## PROBLEM REQUIREMENTS
Go through the lines below. Copy those with "Trivy".

RECORDS PROVIDED: Begin

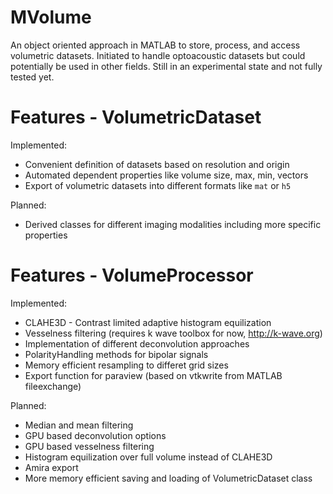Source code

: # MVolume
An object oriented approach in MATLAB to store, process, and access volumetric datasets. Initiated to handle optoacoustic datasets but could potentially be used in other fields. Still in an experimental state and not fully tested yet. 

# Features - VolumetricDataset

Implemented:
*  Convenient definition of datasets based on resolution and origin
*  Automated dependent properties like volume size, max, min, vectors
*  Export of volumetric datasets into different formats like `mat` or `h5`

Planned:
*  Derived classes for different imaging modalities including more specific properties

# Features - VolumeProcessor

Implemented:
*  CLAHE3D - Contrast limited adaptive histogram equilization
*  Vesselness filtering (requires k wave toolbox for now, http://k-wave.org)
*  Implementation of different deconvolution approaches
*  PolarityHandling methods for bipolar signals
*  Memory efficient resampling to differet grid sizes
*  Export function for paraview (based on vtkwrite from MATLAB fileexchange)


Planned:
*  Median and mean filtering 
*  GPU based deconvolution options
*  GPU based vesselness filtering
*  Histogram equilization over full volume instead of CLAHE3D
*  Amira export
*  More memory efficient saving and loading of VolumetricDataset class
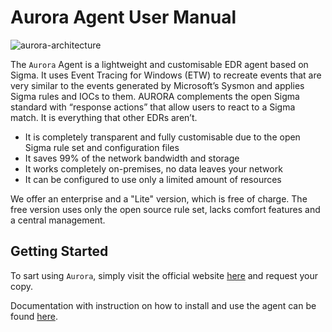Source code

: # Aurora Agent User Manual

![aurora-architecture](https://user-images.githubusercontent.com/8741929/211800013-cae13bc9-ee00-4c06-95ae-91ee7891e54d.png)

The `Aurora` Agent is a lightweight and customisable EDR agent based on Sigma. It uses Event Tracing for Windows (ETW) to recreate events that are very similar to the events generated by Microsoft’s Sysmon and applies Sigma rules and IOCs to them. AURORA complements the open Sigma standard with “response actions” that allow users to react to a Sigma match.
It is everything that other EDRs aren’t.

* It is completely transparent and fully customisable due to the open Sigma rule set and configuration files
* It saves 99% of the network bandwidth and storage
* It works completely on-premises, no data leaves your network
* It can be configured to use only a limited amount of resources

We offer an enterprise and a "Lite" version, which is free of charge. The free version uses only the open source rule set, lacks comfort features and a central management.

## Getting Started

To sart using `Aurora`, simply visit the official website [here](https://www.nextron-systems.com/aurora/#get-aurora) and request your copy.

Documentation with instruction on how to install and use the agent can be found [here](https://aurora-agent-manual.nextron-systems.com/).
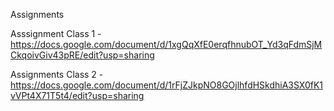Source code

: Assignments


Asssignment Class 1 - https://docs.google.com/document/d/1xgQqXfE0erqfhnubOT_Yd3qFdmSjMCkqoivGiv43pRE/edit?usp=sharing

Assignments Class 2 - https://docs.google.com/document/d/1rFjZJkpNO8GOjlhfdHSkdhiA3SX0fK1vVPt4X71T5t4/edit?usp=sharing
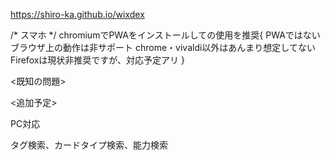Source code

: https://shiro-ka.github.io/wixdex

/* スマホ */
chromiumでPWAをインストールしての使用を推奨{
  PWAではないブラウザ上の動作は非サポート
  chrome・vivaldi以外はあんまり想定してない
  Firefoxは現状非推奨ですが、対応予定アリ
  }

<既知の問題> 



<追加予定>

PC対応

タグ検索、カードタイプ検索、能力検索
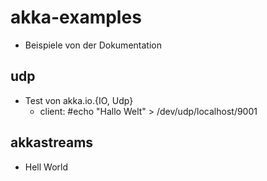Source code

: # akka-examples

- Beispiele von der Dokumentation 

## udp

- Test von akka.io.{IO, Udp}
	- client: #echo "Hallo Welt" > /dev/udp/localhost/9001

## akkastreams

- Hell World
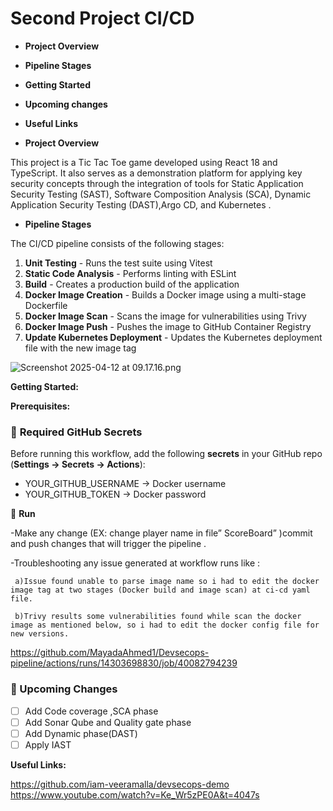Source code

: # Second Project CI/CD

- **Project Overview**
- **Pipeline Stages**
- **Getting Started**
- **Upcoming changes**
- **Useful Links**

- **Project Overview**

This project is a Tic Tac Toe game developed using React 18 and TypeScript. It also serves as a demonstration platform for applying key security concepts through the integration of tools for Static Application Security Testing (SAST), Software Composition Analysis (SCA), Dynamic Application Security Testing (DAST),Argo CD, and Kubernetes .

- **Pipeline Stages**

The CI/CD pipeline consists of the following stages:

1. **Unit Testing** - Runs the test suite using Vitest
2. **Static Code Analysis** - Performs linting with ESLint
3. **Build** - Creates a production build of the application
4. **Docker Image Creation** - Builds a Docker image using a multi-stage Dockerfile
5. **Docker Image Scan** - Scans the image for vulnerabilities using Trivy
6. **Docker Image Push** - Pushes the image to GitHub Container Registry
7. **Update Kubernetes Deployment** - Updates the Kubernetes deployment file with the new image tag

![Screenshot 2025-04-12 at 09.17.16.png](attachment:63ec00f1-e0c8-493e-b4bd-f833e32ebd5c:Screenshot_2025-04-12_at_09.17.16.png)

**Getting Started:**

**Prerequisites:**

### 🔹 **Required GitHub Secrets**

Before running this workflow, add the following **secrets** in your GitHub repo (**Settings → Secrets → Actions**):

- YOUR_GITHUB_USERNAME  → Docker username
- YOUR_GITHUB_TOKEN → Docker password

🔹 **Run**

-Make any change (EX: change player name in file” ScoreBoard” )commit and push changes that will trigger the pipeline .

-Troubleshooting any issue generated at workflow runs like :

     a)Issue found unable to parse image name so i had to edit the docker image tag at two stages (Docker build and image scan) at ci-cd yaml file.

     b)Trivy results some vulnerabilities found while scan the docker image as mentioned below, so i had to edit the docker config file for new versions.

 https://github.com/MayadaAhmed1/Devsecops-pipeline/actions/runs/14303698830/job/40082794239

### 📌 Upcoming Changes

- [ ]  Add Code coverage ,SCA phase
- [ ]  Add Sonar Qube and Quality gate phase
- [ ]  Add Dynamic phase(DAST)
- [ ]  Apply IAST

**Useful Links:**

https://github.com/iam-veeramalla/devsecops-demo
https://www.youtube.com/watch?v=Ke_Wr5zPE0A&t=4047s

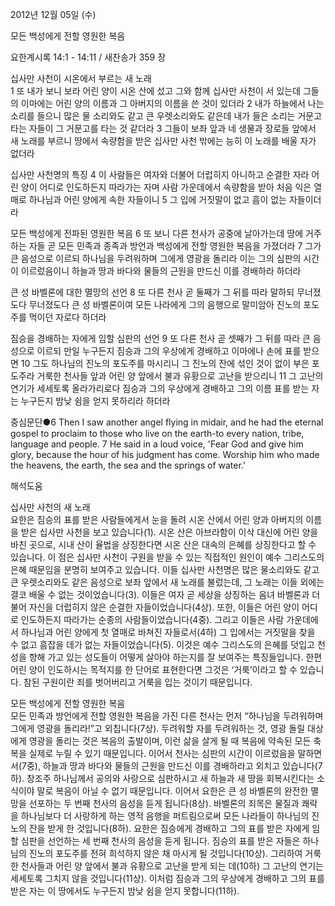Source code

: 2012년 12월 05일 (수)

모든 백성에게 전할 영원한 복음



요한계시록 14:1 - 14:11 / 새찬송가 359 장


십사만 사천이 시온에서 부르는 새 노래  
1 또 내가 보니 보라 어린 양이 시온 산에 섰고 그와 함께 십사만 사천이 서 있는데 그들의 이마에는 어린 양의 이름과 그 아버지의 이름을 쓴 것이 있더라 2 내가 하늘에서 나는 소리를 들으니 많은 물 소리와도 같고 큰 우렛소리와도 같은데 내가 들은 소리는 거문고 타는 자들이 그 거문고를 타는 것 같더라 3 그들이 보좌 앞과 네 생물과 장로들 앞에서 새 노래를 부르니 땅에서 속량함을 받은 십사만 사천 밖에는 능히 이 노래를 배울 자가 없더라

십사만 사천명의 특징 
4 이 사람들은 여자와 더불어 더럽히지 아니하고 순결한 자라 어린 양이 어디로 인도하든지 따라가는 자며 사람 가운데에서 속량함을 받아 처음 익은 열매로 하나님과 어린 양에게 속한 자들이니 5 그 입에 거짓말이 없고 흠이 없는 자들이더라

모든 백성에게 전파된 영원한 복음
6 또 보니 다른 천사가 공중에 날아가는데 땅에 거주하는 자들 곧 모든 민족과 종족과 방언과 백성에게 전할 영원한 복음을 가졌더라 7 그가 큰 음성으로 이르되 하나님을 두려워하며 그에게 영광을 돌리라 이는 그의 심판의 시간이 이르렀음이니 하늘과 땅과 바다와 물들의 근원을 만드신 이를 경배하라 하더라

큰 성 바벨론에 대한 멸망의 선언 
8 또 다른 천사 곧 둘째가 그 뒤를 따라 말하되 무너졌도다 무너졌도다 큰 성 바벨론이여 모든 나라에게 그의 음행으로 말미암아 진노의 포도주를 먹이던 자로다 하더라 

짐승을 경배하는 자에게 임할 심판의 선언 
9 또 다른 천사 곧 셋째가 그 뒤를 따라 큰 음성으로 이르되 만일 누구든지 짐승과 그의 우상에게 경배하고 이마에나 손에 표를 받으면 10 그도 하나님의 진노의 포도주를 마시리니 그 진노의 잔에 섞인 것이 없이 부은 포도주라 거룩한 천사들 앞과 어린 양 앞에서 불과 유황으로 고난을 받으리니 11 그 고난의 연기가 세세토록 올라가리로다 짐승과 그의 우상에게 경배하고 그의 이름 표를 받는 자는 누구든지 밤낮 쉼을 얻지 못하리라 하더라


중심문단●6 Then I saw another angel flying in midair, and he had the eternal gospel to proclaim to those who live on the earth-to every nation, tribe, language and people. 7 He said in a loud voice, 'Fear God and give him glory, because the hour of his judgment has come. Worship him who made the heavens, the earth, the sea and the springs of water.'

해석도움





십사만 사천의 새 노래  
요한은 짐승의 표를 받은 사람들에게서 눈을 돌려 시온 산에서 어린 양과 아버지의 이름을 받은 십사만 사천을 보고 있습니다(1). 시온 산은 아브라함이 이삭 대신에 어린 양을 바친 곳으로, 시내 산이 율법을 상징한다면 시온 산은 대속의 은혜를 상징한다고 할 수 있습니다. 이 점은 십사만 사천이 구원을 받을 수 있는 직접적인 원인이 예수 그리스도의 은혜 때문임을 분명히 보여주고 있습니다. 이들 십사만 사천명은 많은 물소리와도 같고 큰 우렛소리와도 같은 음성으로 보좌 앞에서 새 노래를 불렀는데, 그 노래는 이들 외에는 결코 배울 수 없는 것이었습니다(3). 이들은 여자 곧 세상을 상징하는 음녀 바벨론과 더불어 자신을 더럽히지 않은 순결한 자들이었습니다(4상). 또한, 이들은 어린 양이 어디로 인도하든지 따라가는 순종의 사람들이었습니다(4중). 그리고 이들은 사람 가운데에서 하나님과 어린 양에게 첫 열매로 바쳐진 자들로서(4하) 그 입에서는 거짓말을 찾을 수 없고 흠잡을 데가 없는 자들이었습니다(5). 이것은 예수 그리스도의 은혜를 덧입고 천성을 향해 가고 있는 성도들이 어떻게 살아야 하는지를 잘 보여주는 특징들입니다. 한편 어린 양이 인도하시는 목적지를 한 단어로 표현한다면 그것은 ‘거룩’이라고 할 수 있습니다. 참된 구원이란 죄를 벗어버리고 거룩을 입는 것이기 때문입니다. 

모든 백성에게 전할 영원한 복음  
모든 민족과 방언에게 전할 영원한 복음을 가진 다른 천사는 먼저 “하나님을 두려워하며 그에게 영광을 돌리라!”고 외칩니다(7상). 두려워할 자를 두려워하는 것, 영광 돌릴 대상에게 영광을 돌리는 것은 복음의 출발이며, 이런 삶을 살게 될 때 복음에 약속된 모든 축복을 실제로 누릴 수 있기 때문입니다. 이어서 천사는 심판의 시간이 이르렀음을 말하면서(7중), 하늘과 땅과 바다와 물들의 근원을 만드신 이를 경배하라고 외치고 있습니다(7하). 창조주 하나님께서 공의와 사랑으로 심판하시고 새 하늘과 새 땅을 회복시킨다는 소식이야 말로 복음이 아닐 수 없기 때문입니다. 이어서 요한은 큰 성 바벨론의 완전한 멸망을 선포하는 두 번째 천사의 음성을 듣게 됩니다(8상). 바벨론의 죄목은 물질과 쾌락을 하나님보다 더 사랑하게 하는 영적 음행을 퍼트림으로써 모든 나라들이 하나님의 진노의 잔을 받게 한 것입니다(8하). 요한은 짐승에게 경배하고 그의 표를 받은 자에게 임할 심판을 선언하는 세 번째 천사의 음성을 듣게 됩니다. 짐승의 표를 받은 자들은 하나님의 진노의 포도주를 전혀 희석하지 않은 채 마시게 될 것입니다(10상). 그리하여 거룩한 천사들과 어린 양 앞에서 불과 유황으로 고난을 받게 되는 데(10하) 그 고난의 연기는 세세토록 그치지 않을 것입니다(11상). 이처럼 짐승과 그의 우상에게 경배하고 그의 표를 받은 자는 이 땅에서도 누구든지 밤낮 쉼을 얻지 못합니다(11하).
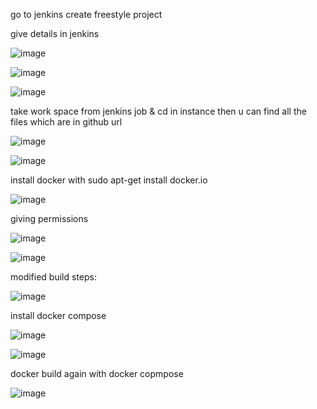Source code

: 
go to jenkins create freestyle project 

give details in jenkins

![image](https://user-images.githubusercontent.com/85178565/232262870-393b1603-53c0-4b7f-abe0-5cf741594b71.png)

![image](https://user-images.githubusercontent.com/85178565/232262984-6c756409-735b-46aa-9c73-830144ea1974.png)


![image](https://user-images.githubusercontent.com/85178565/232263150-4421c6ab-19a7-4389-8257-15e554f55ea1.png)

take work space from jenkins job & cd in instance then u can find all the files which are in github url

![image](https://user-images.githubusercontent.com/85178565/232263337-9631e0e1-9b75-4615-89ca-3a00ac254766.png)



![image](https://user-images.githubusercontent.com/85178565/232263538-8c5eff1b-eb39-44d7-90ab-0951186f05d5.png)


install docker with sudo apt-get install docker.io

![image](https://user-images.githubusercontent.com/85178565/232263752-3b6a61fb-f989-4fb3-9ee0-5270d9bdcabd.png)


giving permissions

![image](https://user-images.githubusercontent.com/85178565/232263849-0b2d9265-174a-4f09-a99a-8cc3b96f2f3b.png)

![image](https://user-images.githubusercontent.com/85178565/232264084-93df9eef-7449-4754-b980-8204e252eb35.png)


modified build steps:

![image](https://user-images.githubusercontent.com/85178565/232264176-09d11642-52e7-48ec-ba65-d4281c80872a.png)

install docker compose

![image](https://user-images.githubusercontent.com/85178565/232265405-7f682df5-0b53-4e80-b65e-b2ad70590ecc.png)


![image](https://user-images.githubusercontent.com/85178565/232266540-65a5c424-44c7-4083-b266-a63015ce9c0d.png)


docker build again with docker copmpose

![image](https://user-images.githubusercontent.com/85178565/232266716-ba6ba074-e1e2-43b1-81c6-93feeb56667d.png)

RECORDS PROVIDED: End

## REPLY
5. **Docker Image Scan** - Scans the image for vulnerabilities using Trivy
     b)Trivy results some vulnerabilities found while scan the docker image as mentioned below, so i had to edit the docker config file for new versions.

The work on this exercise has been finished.